The Savior to the Children of a Lesser God
Christmas Eve, 2007
In the early 1980's I saw a wonderful play on Broadway entitled, Children of a Lesser God. The play, for those who saw the movie, was significantly different from the movie, but that’s not the point. There was something striking in the play that gave the play its title, Children of a Lesser God.
It was set in a school for deaf students and the students saw themselves as the children of a lesser God than other people. Their disability in a hearing world made them feel like they were outcasts and obviously created from a God not as great as the one who had created all the ‘normal people.’
As we gather tonight on Christmas Eve people are beginning to relax, a bit, from the chaos of the season. Cards are probably out or not going out this year. Gifts have been purchased or it’s too late baby now. The ingredients for Christmas dinner are at home, ready to be cooked. Or not. In any case, it’s too late so everyone may be able to breathe. A little.
The Christmas story is one of people’s favorites. But I wonder how many people have actually read what is being said. It is a harder story than many people realize; but it is also a story of greater hope than people often give it credit for.
Lots of people like to quote Isaiah 7:14, about a virgin with child who shall be called Immanuel. They often overlook verse 15 which says, He shall eat curds and honey by the time he knows how to refuse the evil and choose the good.
If you were Jewish and from the era in which this prophesy was made, you’d be fixated on the words, “He shall eat curds and honey.” Curds and honey was the food of nomads. This prophesy was a prophesy that difficult times lay ahead.
Then there are the words of Luke. I’ve heard many people call this passage nice, sweet, and it makes them feel good. I suspect that Luke might be surprised at how people react to his narrative of the birth of Jesus.
Here’s the problem. Christianity and the Christmas story are now socially acceptable.
Often being a Christian, being a church members is seen as a status symbol to many. Perhaps even the church one attends is a symbol of status.
It’s been interesting watching the Presidential candidates use their faith for political advantage as they all try to out Christian each other.
Christianity has become nice and socially acceptable. As a result, Christianity has made Luke’s narrative nice and socially acceptable. But it really isn’t.
Here is what Luke is saying.
An unmarried couple is traveling from Nazareth to Bethlehem because Bethlehem was where Joseph’s ancestry was. Mary was nine months pregnant----not socially acceptable to be unmarried and pregnant. And the explanation as to the paternity of the child. If one of your loved ones came home and said that the father was the Holy Spirit, it might be met with a tad of skepticism. Life hasn’t changed that much.
They are traveling the 65 miles between Nazareth and Bethlehem because of Joseph’s family background. The thing with this is that people back then didn’t move. If your family was from Bethlehem, you were born, lived, and died in Bethlehem. You didn’t move 65 miles away, a long distance back then, unless the family had a severe fracture or a scandal. Joseph lived 65 miles away and was going back to his ancestral home and no one was waiting for them.

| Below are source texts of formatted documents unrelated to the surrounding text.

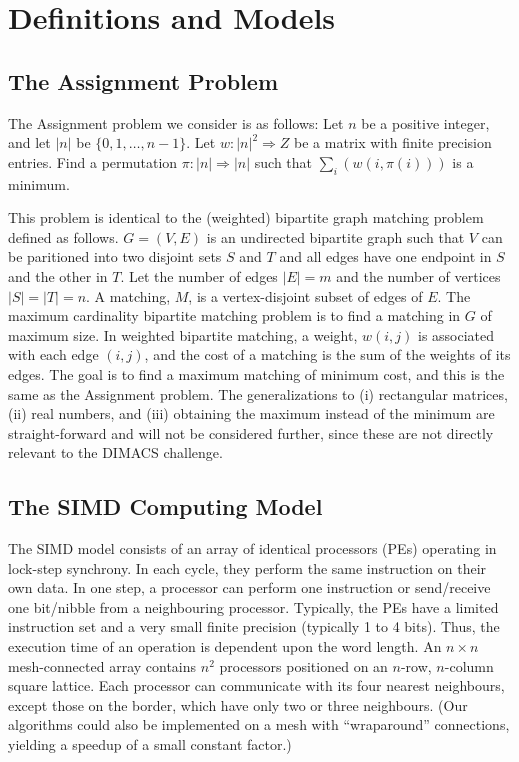 \section{Definitions and Models}
\label{defns}

\subsection{The Assignment Problem}
\label{assign_prob}
The Assignment problem we consider is as follows:  
Let $n$ be a positive integer, and let $|n|$ be $\{0, 1, \ldots, n-1\}$.
Let $w:  |n|^2 \Rightarrow Z$ be a matrix with finite precision entries.  
Find a permutation $\pi :  |n| \Rightarrow |n|$ such that 
$\sum_i (w(i, \pi(i)))$ is a minimum.  

This problem is identical to the (weighted) bipartite graph 
matching problem defined as follows. 
$G = (V, E)$ is an undirected bipartite graph such that $V$ can be 
paritioned into two disjoint sets $S$ and $T$ and all edges have 
one endpoint in $S$ and the other in $T$.
Let the number of edges $|E| = m$ and the number of vertices 
$|S| = |T| = n$.  A matching, $M$, is a 
vertex-disjoint subset of edges of $E$.  
The maximum cardinality bipartite matching problem is to find a 
matching in $G$ of maximum size.  In weighted bipartite matching, 
a weight,  $w(i,j)$ is associated with each edge $(i,j)$, and the 
cost of a matching is the sum of the weights of its edges.  The goal is to 
find a maximum matching of minimum cost, and this is the 
same as the Assignment problem. The generalizations to 
(i) rectangular matrices, 
(ii) real numbers, and 
(iii) obtaining the maximum instead of the minimum 
are straight-forward and will not be considered further, since 
these are not directly relevant to the DIMACS challenge.

\subsection{The SIMD Computing Model}
\label{model}


The SIMD model consists of an 
array of identical processors (PEs) operating in lock-step synchrony.
In each cycle, they perform the same instruction on their own
data.  In one step, a processor can perform 
one instruction or send/receive one bit/nibble from a neighbouring
processor.  Typically, the PEs have 
a limited instruction set and a very small finite precision (typically 
1 to 4 bits).  Thus, the execution time of an operation is dependent 
upon the word length.  An $n \times n$ mesh-connected array contains 
$n^2$ processors positioned on an $n$-row, $n$-column square lattice.  
Each processor can communicate with its four nearest 
neighbours, except those on the border, which have only two or three 
neighbours.  (Our algorithms could also be implemented on a mesh with 
``wraparound'' connections, yielding a speedup of a small constant factor.)

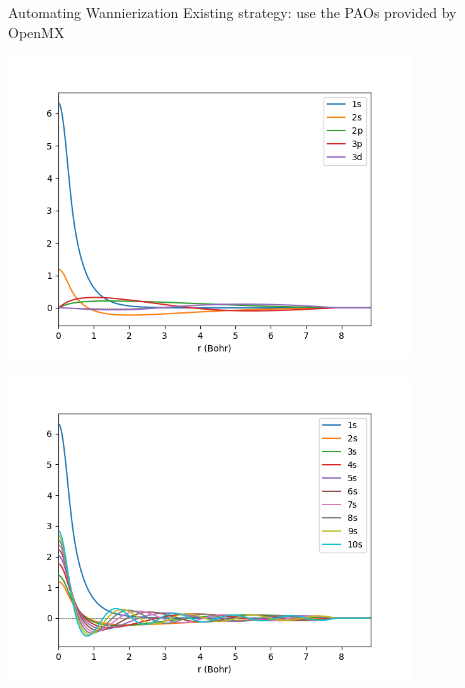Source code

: \documentclass[xcolor=table,aspectratio=169]{beamer}
\numberwithin{equation}{section}
\begin{document}
\begin{frame}{Automating Wannierization}
    Existing strategy: use the PAOs provided by OpenMX

    \includegraphics[width=0.8\textwidth]{figures/Li8.0.pao_2_2_1_0.png}

    \includegraphics[width=0.8\textwidth]{figures/Li8.0.pao_10_0_0_0.png}

\end{frame}
\end{document}

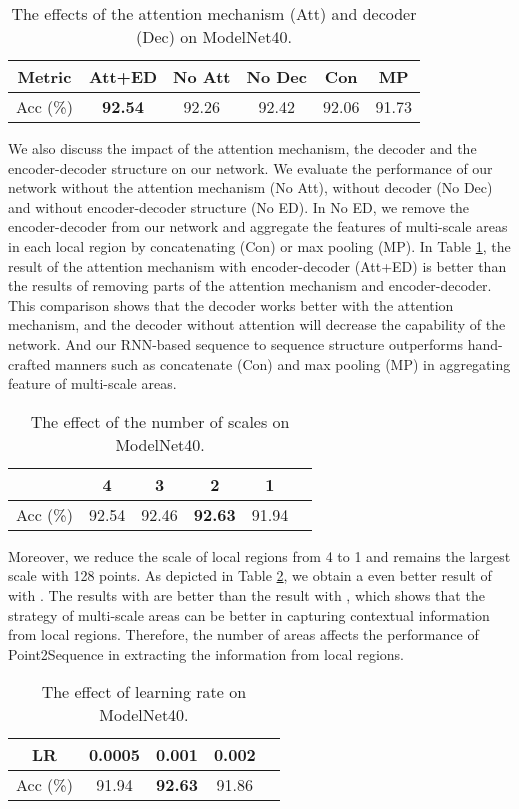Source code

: \documentclass[letterpaper]{article}
\begin{document}
\begin{table}[htp]
\centering
\caption{The effects of the attention mechanism (Att) and decoder (Dec) on ModelNet40.}
\label{table:att}
\begin{tabular}{cccccc}\hline
Metric&Att+ED&No Att&No Dec &Con &MP \\ \hline
Acc (\%)&\textbf{92.54}&92.26&92.42&92.06 &91.73\\ \hline
\end{tabular}
\end{table}
We also discuss the impact of the attention mechanism, the decoder and the encoder-decoder structure on our network.
We evaluate the performance of our network without the attention mechanism (No Att), without decoder (No Dec) and without encoder-decoder structure (No ED).
In No ED, we remove the encoder-decoder from our network and aggregate the features of multi-scale areas in each local region by concatenating (Con) or max pooling (MP).
In Table \ref{table:att}, the result of the attention mechanism with encoder-decoder (Att+ED) is better than the results of removing parts of the attention mechanism and encoder-decoder.
This comparison shows that the decoder works better with the attention mechanism, and the decoder without attention will decrease the capability of the network.
And our RNN-based sequence to sequence structure outperforms hand-crafted manners such as concatenate (Con) and max pooling (MP) in aggregating feature of multi-scale areas.
\begin{table}[htp]
\centering
\caption{The effect of the number of scales  on ModelNet40.}
\label{table:scales}
\begin{tabular}{cccccc}\hline
&4&3&2&1\\ \hline
Acc (\%)&92.54&92.46&\textbf{92.63}&91.94\\ \hline
\end{tabular}
\end{table}

Moreover, we reduce the scale of local regions  from 4 to 1 and remains the largest scale with 128 points.
As depicted in Table \ref{table:scales}, we obtain a even better result of  with  . 
The results with  are better than the result with , which shows that the strategy of multi-scale areas can be better in capturing contextual information from local regions.
Therefore, the number of areas  affects the performance of Point2Sequence in extracting the information from local regions.

\begin{table}[!htp]
\centering
\caption{The effect of learning rate on ModelNet40.}
\label{table:lr}
\begin{tabular}{ccccc}\hline
LR&0.0005&0.001&0.002\\ \hline
Acc (\%)&91.94&\textbf{92.63}&91.86\\ \hline
\end{tabular}
\end{table}
\end{document}
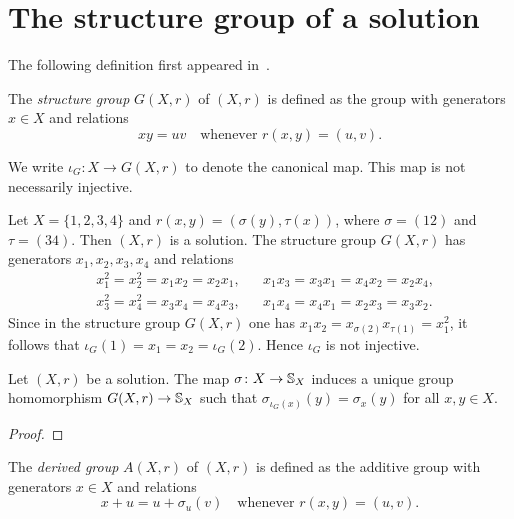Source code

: \chapter{The structure group of a solution}

The following definition
first appeared in~\cite{MR1722951}. %

\begin{definition}
The \emph{structure group} $G(X,r)$ of $(X,r)$ is defined 
as the group with generators $x\in X$ and relations
\[
xy=uv\quad\text{whenever $r(x,y)=(u,v)$}.
\]
\end{definition}

We write $\iota_G\colon X\to G(X,r)$ to denote the canonical map. This map is not necessarily injective.

\begin{example}
    Let $X=\{1,2,3,4\}$ and $r(x,y)=(\sigma(y),\tau(x))$, where $\sigma=(12)$ and $\tau=(34)$. Then $(X,r)$ is a solution. 
    The structure group $G(X,r)$ has generators $x_1,x_2,x_3,x_4$ and relations
    \begin{align*}
        &x_1^2=x_2^2=x_1x_2=x_2x_1, 
        && x_1x_3=x_3x_1=x_4x_2=x_2x_4,\\
        & x_3^2=x_4^2=x_3x_4=x_4x_3,
        && x_1x_4=x_4x_1=x_2x_3=x_3x_2.
    \end{align*}
    Since in the structure group $G(X,r)$ one has $x_1x_2=x_{\sigma(2)}x_{\tau(1)}=x_1^2$, it follows that
    $\iota_G(1)=x_1=x_2=\iota_G(2)$. Hence $\iota_G$ is not injective.
\end{example}

\begin{lemma}
Let $(X,r)$ be a solution. 
The map $\sigma\colon X\to\mathbb{S}_X$ induces a unique group homomorphism 
$G(X,r)\to\mathbb{S}_X$ such that $\sigma_{\iota_G(x)}(y)=\sigma_x(y)$ for all $x,y\in X$. 
\end{lemma}

\begin{proof}

\end{proof}

\begin{definition}
The \emph{derived group} $A(X,r)$ of $(X,r)$ is defined 
as the additive group with generators $x\in X$ and relations
\[
x+u=u+\sigma_u(v)
\quad\text{whenever $r(x,y)=(u,v)$}.
\]
\end{definition}

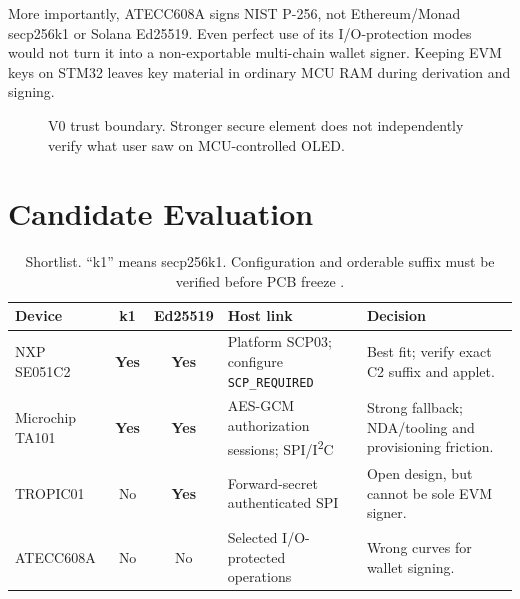 \documentclass[10pt]{article}
\newcommand{\yes}{\textbf{Yes}}
\newcommand{\no}{No}
\begin{document}
More importantly, ATECC608A signs NIST P-256, not Ethereum/Monad secp256k1 or
Solana Ed25519. Even perfect use of its I/O-protection modes would not turn it
into a non-exportable multi-chain wallet signer. Keeping EVM keys on STM32
leaves key material in ordinary MCU RAM during derivation and signing.

\begin{figure}[H]
\centering
{}
\caption{V0 trust boundary. Stronger secure element does not independently
verify what user saw on MCU-controlled OLED.}
\end{figure}

\section{Candidate Evaluation}
\begin{table}[H]
\centering\scriptsize
\renewcommand{\arraystretch}{1.15}
\begin{tabularx}{\textwidth}{@{}p{2.5cm}c c p{3.1cm}X@{}}
\toprule
\textbf{Device} & \textbf{k1} & \textbf{Ed25519} &
\textbf{Host link} & \textbf{Decision}\\
\midrule
NXP SE051C2 & \yes & \yes &
Platform SCP03; configure \texttt{SCP\_REQUIRED} &
Best fit; verify exact C2 suffix and applet.\\
Microchip TA101 & \yes & \yes &
AES-GCM authorization sessions; SPI/I\textsuperscript{2}C &
Strong fallback; NDA/tooling and provisioning friction.\\
TROPIC01 & \no & \yes &
Forward-secret authenticated SPI &
Open design, but cannot be sole EVM signer.\\
ATECC608A & \no & \no &
Selected I/O-protected operations &
Wrong curves for wallet signing.\\
\bottomrule
\end{tabularx}
\caption{Shortlist. ``k1'' means secp256k1. Configuration and orderable suffix
must be verified before PCB freeze \cite{se051-ds,se051-config,ta101,tropic}.}
\end{table}
\end{document}
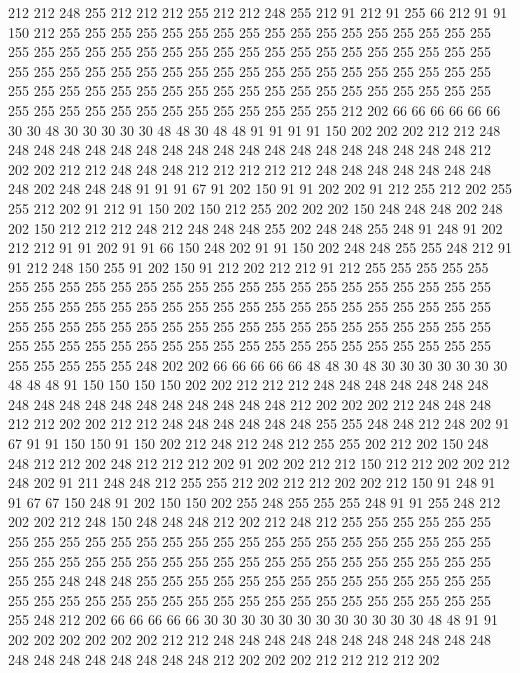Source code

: 212 212 248 255 212 212 212 255 212 212 248 255 212 91 212 91 255 66 212 91
91 150 212 255 255 255 255 255 255 255 255 255 255 255 255 255 255 255 255 255
255 255 255 255 255 255 255 255 255 255 255 255 255 255 255 255 255 255 255 255
255 255 255 255 255 255 255 255 255 255 255 255 255 255 255 255 255 255 255 255
255 255 255 255 255 255 255 255 255 255 255 255 255 255 255 255 255 255 255 255
255 255 255 255 255 255 255 255 255 255 212 202 66 66 66 66 66 66 30 30
48 30 30 30 30 30 48 48 30 48 48 91 91 91 91 150 202 202 202 212
212 248 248 248 248 248 248 248 248 248 248 248 248 248 248 248 248 248 248 248
212 202 202 212 212 248 248 248 212 212 212 212 212 248 248 248 248 248 248 248
248 202 248 248 248 91 91 91 67 91 202 150 91 91 202 202 91 212 255 212
202 255 255 212 202 91 212 91 150 202 150 212 255 202 202 202 150 248 248 248
202 248 202 150 212 212 212 248 212 248 248 248 255 202 248 248 255 248 91 248
91 202 212 212 91 91 202 91 91 66 150 248 202 91 91 150 202 248 248 255
255 248 212 91 91 212 248 150 255 91 202 150 91 212 202 212 212 91 212 255
255 255 255 255 255 255 255 255 255 255 255 255 255 255 255 255 255 255 255 255
255 255 255 255 255 255 255 255 255 255 255 255 255 255 255 255 255 255 255 255
255 255 255 255 255 255 255 255 255 255 255 255 255 255 255 255 255 255 255 255
255 255 255 255 255 255 255 255 255 255 255 255 255 255 255 255 255 255 255 255
255 255 255 255 255 248 202 202 66 66 66 66 66 48 48 30 48 30 30 30
30 30 30 30 48 48 48 91 150 150 150 150 202 202 212 212 212 248 248 248
248 248 248 248 248 248 248 248 248 248 248 248 248 248 248 212 202 202 202 212
248 248 248 212 212 202 202 212 212 248 248 248 248 248 248 255 255 248 248 212
248 202 91 67 91 91 150 150 91 150 202 212 248 212 248 212 255 255 202 212
202 150 248 248 212 212 202 248 212 212 212 202 91 202 202 212 212 150 212 212
202 202 212 248 202 91 211 248 248 212 255 255 212 202 212 212 202 202 212 150
91 248 91 91 67 67 150 248 91 202 150 150 202 255 248 255 255 255 248 91
91 255 248 212 202 202 212 248 150 248 248 248 212 202 212 248 212 255 255 255
255 255 255 255 255 255 255 255 255 255 255 255 255 255 255 255 255 255 255 255
255 255 255 255 255 255 255 255 255 255 255 255 255 255 255 255 255 255 255 255
255 255 255 248 248 248 255 255 255 255 255 255 255 255 255 255 255 255 255 255
255 255 255 255 255 255 255 255 255 255 255 255 255 255 255 255 255 255 255 255
248 212 202 66 66 66 66 66 30 30 30 30 30 30 30 30 30 30 30 30
48 48 91 91 202 202 202 202 202 202 212 212 248 248 248 248 248 248 248 248
248 248 248 248 248 248 248 248 248 248 248 212 202 202 202 212 212 212 212 202
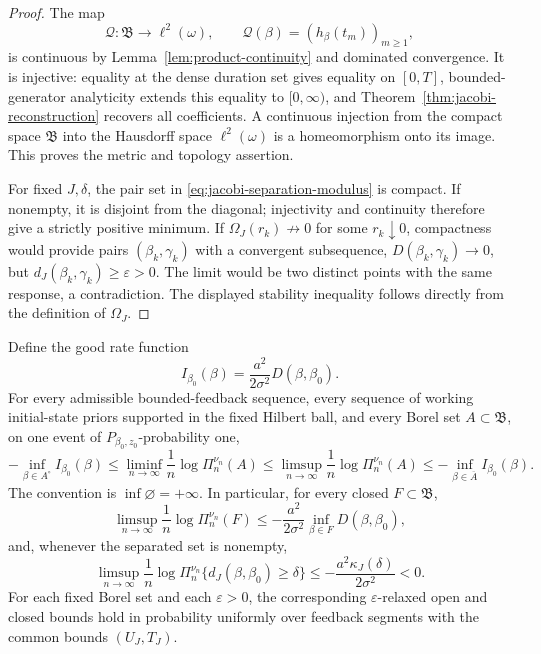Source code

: \begin{proof}
The map
\[
 \mathcal Q:\mathfrak B\longrightarrow\ell^2(\omega),\qquad
 \mathcal Q(\beta)=(h_\beta(t_m))_{m\ge1},
\]
is continuous by Lemma~\ref{lem:product-continuity} and dominated
convergence.  It is injective: equality at the dense duration set gives
equality on \([0,T]\), bounded-generator analyticity extends this equality
to \([0,\infty)\), and Theorem~\ref{thm:jacobi-reconstruction} recovers all
coefficients.  A continuous injection from the compact space
\(\mathfrak B\) into the Hausdorff space \(\ell^2(\omega)\) is a
homeomorphism onto its image.  This proves the metric and topology assertion.

For fixed \(J,\delta\), the pair set in
\eqref{eq:jacobi-separation-modulus} is compact.  If nonempty, it is disjoint
from the diagonal; injectivity and continuity therefore give a strictly
positive minimum.  If \(\Omega_J(r_k)\not\to0\) for some \(r_k\downarrow0\),
compactness would provide pairs \((\beta_k,\gamma_k)\) with a convergent
subsequence, \(D(\beta_k,\gamma_k)\to0\), but
\(d_J(\beta_k,\gamma_k)\ge\varepsilon>0\).  The limit would be two distinct
points with the same response, a contradiction.  The displayed stability
inequality follows directly from the definition of \(\Omega_J\).
\end{proof}

\begin{theorem}
\label{thm:jacobi-rate}
Define the good rate function
\begin{equation}
 I_{\beta_0}(\beta)=\frac{a^2}{2\sigma^2}D(\beta,\beta_0).
 \label{eq:jacobi-rate-function}
\end{equation}
For every admissible bounded-feedback sequence, every sequence of working
initial-state priors supported in the fixed Hilbert ball, and every Borel set
\(A\subset\mathfrak B\), on one event of
\(P_{\beta_0,z_0}\)-probability one,
\begin{equation}
 -\inf_{\beta\in A^\circ}I_{\beta_0}(\beta)
 \le \liminf_{n\to\infty}\frac1n\log\Pi_n^{\nu_n}(A)
 \le \limsup_{n\to\infty}\frac1n\log\Pi_n^{\nu_n}(A)
 \le-\inf_{\beta\in\overline A}I_{\beta_0}(\beta).
 \label{eq:jacobi-posterior-ldp}
\end{equation}
The convention is \(\inf\varnothing=+\infty\).  In particular, for every
closed \(F\subset\mathfrak B\),
\begin{equation}
 \limsup_{n\to\infty}\frac1n\log\Pi_n^{\nu_n}(F)
 \le-\frac{a^2}{2\sigma^2}
       \inf_{\beta\in F}D(\beta,\beta_0),
 \label{eq:jacobi-closed-set-rate}
\end{equation}
and, whenever the separated set is nonempty,
\begin{equation}
 \limsup_{n\to\infty}\frac1n
 \log\Pi_n^{\nu_n}\{d_J(\beta,\beta_0)\ge\delta\}
 \le-\frac{a^2\kappa_J(\delta)}{2\sigma^2}<0.
 \label{eq:jacobi-cylinder-rate}
\end{equation}
For each fixed Borel set and each \(\varepsilon>0\), the corresponding
\(\varepsilon\)-relaxed open and closed bounds hold in probability uniformly
over feedback segments with the common bounds \((U_J,T_J)\).
\end{theorem}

There was no room at the inn. Or with any relatives. A young, unmarried couple wander into town and she gives birth in a stable and is visited by shepherds.
If you were to translate this story into modern day times into our community it would work out like this. A young unmarried couple wanders into town, there is no room at the Holiday Inn Express or the Hampton Inn, so she gives birth to a baby boy under the bridge. Then an angel of the Lord appears to a couple of dishwashers at The Waffle House who come and marvel at the sight. And I’m not being flippant. That’s the story. A disenfranchised, unmarried couple is not welcomed into the town by anyone and they find a place to have a baby and are visited by some people of little to no status.
That is the story Luke is telling. It isn’t particularly sweet. It’s a story of a child coming into the world in a totally disadvantaged way. It is like he is a child of a lesser God than many of the others.
The story went on and Jesus associated with the poorest of the poor, he healed the lepers who were considered to be unclean by the population, and hung out with the sinners. Jesus, born like a child of a lesser God spent his ministry ministering to those other children of that lesser God.
With a message. You are not children of a lesser God. No matter what anyone and everyone else says, you are not the children of a lesser God.
Tonight we celebrate the birth of the one who came with this message and gave the world hope.
Hope is not in the Christmas trees or the gifts we will exchange.
The hope is not in the colored lights or festive celebrations.
That hope isn’t even what we are about tonight. The hope comes because God sent His Son into the world to embrace those who were embraced by no one else. We live that hope, we share that hope, whenever we do likewise. Christianity is not about being socially acceptable, it is not about status, and it is not about what we can get out of it. It is sharing a message of hope and embracing those who no one else will embrace.
That is the hope we live by, the joy we share, as we gather to celebrate the birth of the Savior of the children of a lesser God.